Morphological and syntactic annotation of Hebrew child language

Project description

To develop a morphologically-annotated CHILDES corpus of Hebrew and enrich it with dependency-based grammatical relations
In Haifa, Sheli Kol, Bracha Nir, Anat Prior and Shuly Wintner. This project is joint with a team at Carnegie Mellon University, headed by Alon Lavie and Brian MacWhinney; and with Shai Gretz and Alon Itai at the Technion.
BSF (grant 2007241)


We propose to develop an accurate, high-quality, syntactically annotated corpus of spontaneous conversational Hebrew in parent-child interactions, based on the existing Hebrew section of CHILDES. We focus specifically on the challenge of accurately annotating the Hebrew corpora in the CHILDES database with morphological and syntactic information that is of particular interest and utility to researchers in child language acquisition.

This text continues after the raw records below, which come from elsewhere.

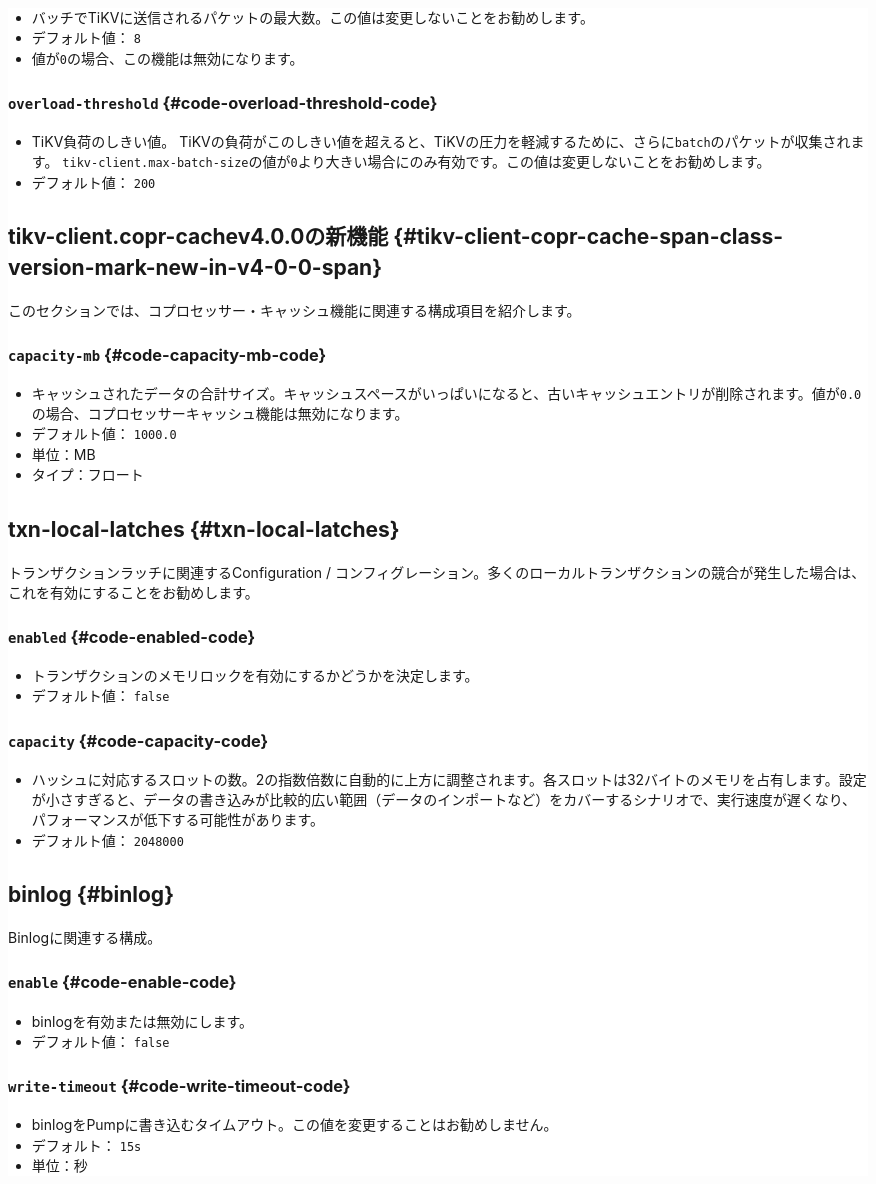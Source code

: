 -   バッチでTiKVに送信されるパケットの最大数。この値は変更しないことをお勧めします。
-   デフォルト値： `8`
-   値が`0`の場合、この機能は無効になります。

### <code>overload-threshold</code> {#code-overload-threshold-code}

-   TiKV負荷のしきい値。 TiKVの負荷がこのしきい値を超えると、TiKVの圧力を軽減するために、さらに`batch`のパケットが収集されます。 `tikv-client.max-batch-size`の値が`0`より大きい場合にのみ有効です。この値は変更しないことをお勧めします。
-   デフォルト値： `200`

## tikv-client.copr-cachev4.0.0の<span class="version-mark">新機能</span> {#tikv-client-copr-cache-span-class-version-mark-new-in-v4-0-0-span}

このセクションでは、コプロセッサー・キャッシュ機能に関連する構成項目を紹介します。

### <code>capacity-mb</code> {#code-capacity-mb-code}

-   キャッシュされたデータの合計サイズ。キャッシュスペースがいっぱいになると、古いキャッシュエントリが削除されます。値が`0.0`の場合、コプロセッサーキャッシュ機能は無効になります。
-   デフォルト値： `1000.0`
-   単位：MB
-   タイプ：フロート

## txn-local-latches {#txn-local-latches}

トランザクションラッチに関連するConfiguration / コンフィグレーション。多くのローカルトランザクションの競合が発生した場合は、これを有効にすることをお勧めします。

### <code>enabled</code> {#code-enabled-code}

-   トランザクションのメモリロックを有効にするかどうかを決定します。
-   デフォルト値： `false`

### <code>capacity</code> {#code-capacity-code}

-   ハッシュに対応するスロットの数。2の指数倍数に自動的に上方に調整されます。各スロットは32バイトのメモリを占有します。設定が小さすぎると、データの書き込みが比較的広い範囲（データのインポートなど）をカバーするシナリオで、実行速度が遅くなり、パフォーマンスが低下する可能性があります。
-   デフォルト値： `2048000`

## binlog {#binlog}

Binlogに関連する構成。

### <code>enable</code> {#code-enable-code}

-   binlogを有効または無効にします。
-   デフォルト値： `false`

### <code>write-timeout</code> {#code-write-timeout-code}

-   binlogをPumpに書き込むタイムアウト。この値を変更することはお勧めしません。
-   デフォルト： `15s`
-   単位：秒
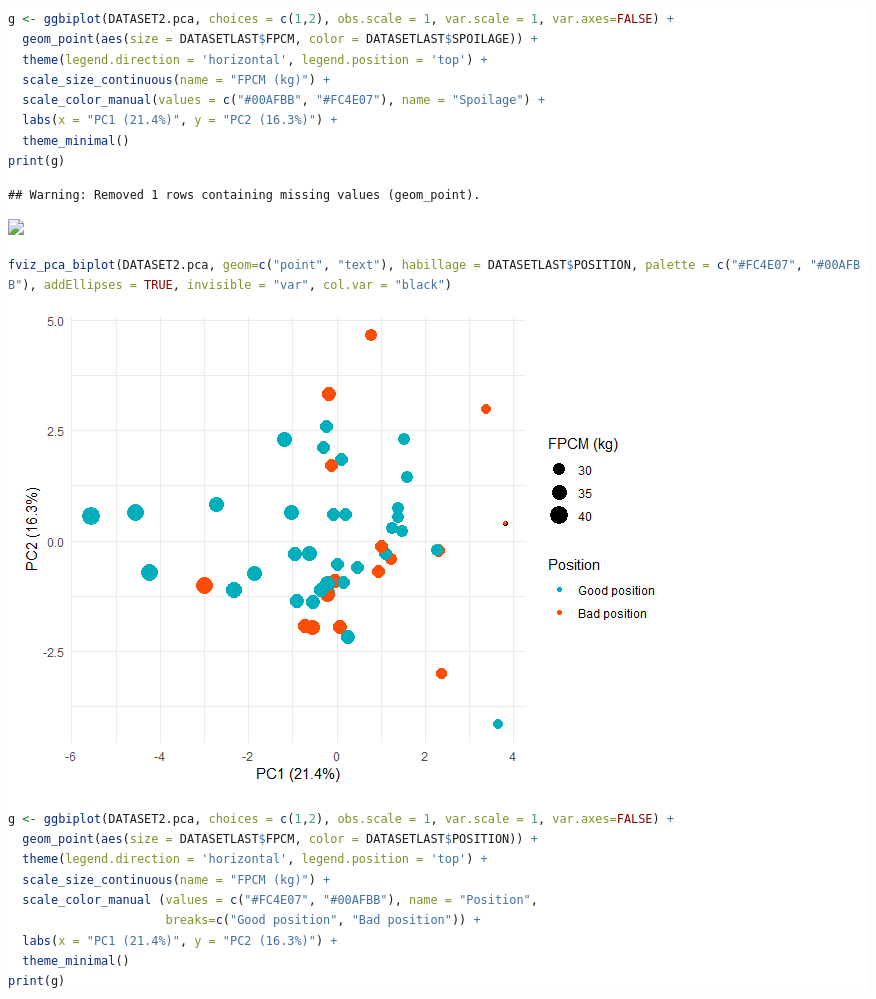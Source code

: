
 ``` r
g <- ggbiplot(DATASET2.pca, choices = c(1,2), obs.scale = 1, var.scale = 1, var.axes=FALSE) +
  geom_point(aes(size = DATASETLAST$FPCM, color = DATASETLAST$SPOILAGE)) +
  theme(legend.direction = 'horizontal', legend.position = 'top') +
  scale_size_continuous(name = "FPCM (kg)") +
  scale_color_manual(values = c("#00AFBB", "#FC4E07"), name = "Spoilage") +
  labs(x = "PC1 (21.4%)", y = "PC2 (16.3%)") + 
  theme_minimal()
print(g)
```

    ## Warning: Removed 1 rows containing missing values (geom_point).

![](README_files/figure-markdown_github/unnamed-chunk-47-2.png)

``` r
fviz_pca_biplot(DATASET2.pca, geom=c("point", "text"), habillage = DATASETLAST$POSITION, palette = c("#FC4E07", "#00AFBB"), addEllipses = TRUE, invisible = "var", col.var = "black")
```

![](README_files/figure-markdown_github/unnamed-chunk-48-1.png)

``` r
g <- ggbiplot(DATASET2.pca, choices = c(1,2), obs.scale = 1, var.scale = 1, var.axes=FALSE) +
  geom_point(aes(size = DATASETLAST$FPCM, color = DATASETLAST$POSITION)) +
  theme(legend.direction = 'horizontal', legend.position = 'top') +
  scale_size_continuous(name = "FPCM (kg)") +
  scale_color_manual (values = c("#FC4E07", "#00AFBB"), name = "Position", 
                      breaks=c("Good position", "Bad position")) +
  labs(x = "PC1 (21.4%)", y = "PC2 (16.3%)") + 
  theme_minimal()
print(g)
```
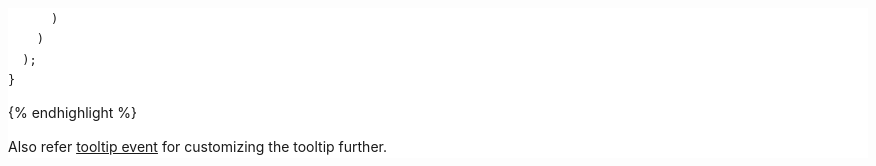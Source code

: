           )
        )
      );
    }

{% endhighlight %}

Also refer [tooltip event](./events#ontooltiprender) for customizing the tooltip further.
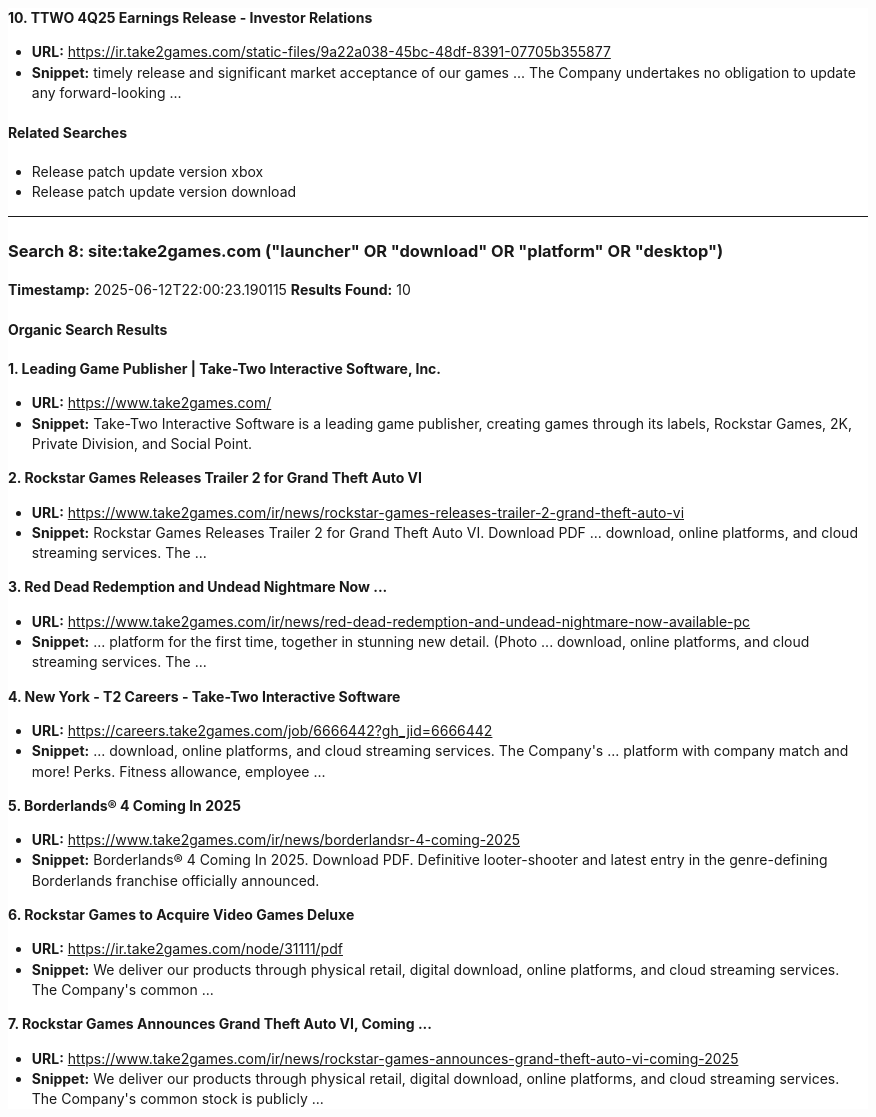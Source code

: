 **10. TTWO 4Q25 Earnings Release - Investor Relations**
* **URL:** https://ir.take2games.com/static-files/9a22a038-45bc-48df-8391-07705b355877
* **Snippet:** timely release and significant market acceptance of our games ... The Company undertakes no obligation to update any forward-looking ...

#### Related Searches
* Release patch update version xbox
* Release patch update version download

---

### Search 8: site:take2games.com ("launcher" OR "download" OR "platform" OR "desktop")
**Timestamp:** 2025-06-12T22:00:23.190115
**Results Found:** 10

#### Organic Search Results
**1. Leading Game Publisher | Take-Two Interactive Software, Inc.**
* **URL:** https://www.take2games.com/
* **Snippet:** Take-Two Interactive Software is a leading game publisher, creating games through its labels, Rockstar Games, 2K, Private Division, and Social Point.

**2. Rockstar Games Releases Trailer 2 for Grand Theft Auto VI**
* **URL:** https://www.take2games.com/ir/news/rockstar-games-releases-trailer-2-grand-theft-auto-vi
* **Snippet:** Rockstar Games Releases Trailer 2 for Grand Theft Auto VI. Download PDF ... download, online platforms, and cloud streaming services. The ...

**3. Red Dead Redemption and Undead Nightmare Now ...**
* **URL:** https://www.take2games.com/ir/news/red-dead-redemption-and-undead-nightmare-now-available-pc
* **Snippet:** ... platform for the first time, together in stunning new detail. (Photo ... download, online platforms, and cloud streaming services. The ...

**4. New York - T2 Careers - Take-Two Interactive Software**
* **URL:** https://careers.take2games.com/job/6666442?gh_jid=6666442
* **Snippet:** ... download, online platforms, and cloud streaming services. The Company's ... platform with company match and more! Perks. Fitness allowance, employee ...

**5. Borderlands® 4 Coming In 2025**
* **URL:** https://www.take2games.com/ir/news/borderlandsr-4-coming-2025
* **Snippet:** Borderlands® 4 Coming In 2025. Download PDF. Definitive looter-shooter and latest entry in the genre-defining Borderlands franchise officially announced.

**6. Rockstar Games to Acquire Video Games Deluxe**
* **URL:** https://ir.take2games.com/node/31111/pdf
* **Snippet:** We deliver our products through physical retail, digital download, online platforms, and cloud streaming services. The Company's common ...

**7. Rockstar Games Announces Grand Theft Auto VI, Coming ...**
* **URL:** https://www.take2games.com/ir/news/rockstar-games-announces-grand-theft-auto-vi-coming-2025
* **Snippet:** We deliver our products through physical retail, digital download, online platforms, and cloud streaming services. The Company's common stock is publicly ...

We will define a representative, diverse corpus of transcribed Hebrew speech, reflecting interactions with children of various ages, and standardize the transcription used across the corpus to facilitate computational processing of the transcripts. We will refine an existing morphological analyzer so as to adequately analyze all tokens in the corpus, and develop techniques for morphological disambiguation, so that each token in the corpus is assigned a unique analysis. We will develop a syntactic annotation scheme for Hebrew and manually annotate a subset of the corpus with syntactic relations. The annotated data will be used to train a state-of-the-art parser, which will then be used to automatically annotate the remainder of the corpus with grammatical relations. We will then utilize the annotated Hebrew corpus, together with the available English section of CHILDES, to compare the syntactic behavior of children acquiring Hebrew with that of children acquiring English, especially where linguistic structures are different across the two languages. All the resources we will develop in this project, including the annotated corpus and the parser, will be distributed through the CHILDES website, for the benefit of the entire scientific community.


The annotated corpus, along with the morphological grammar, is available from the main CHILDES repository.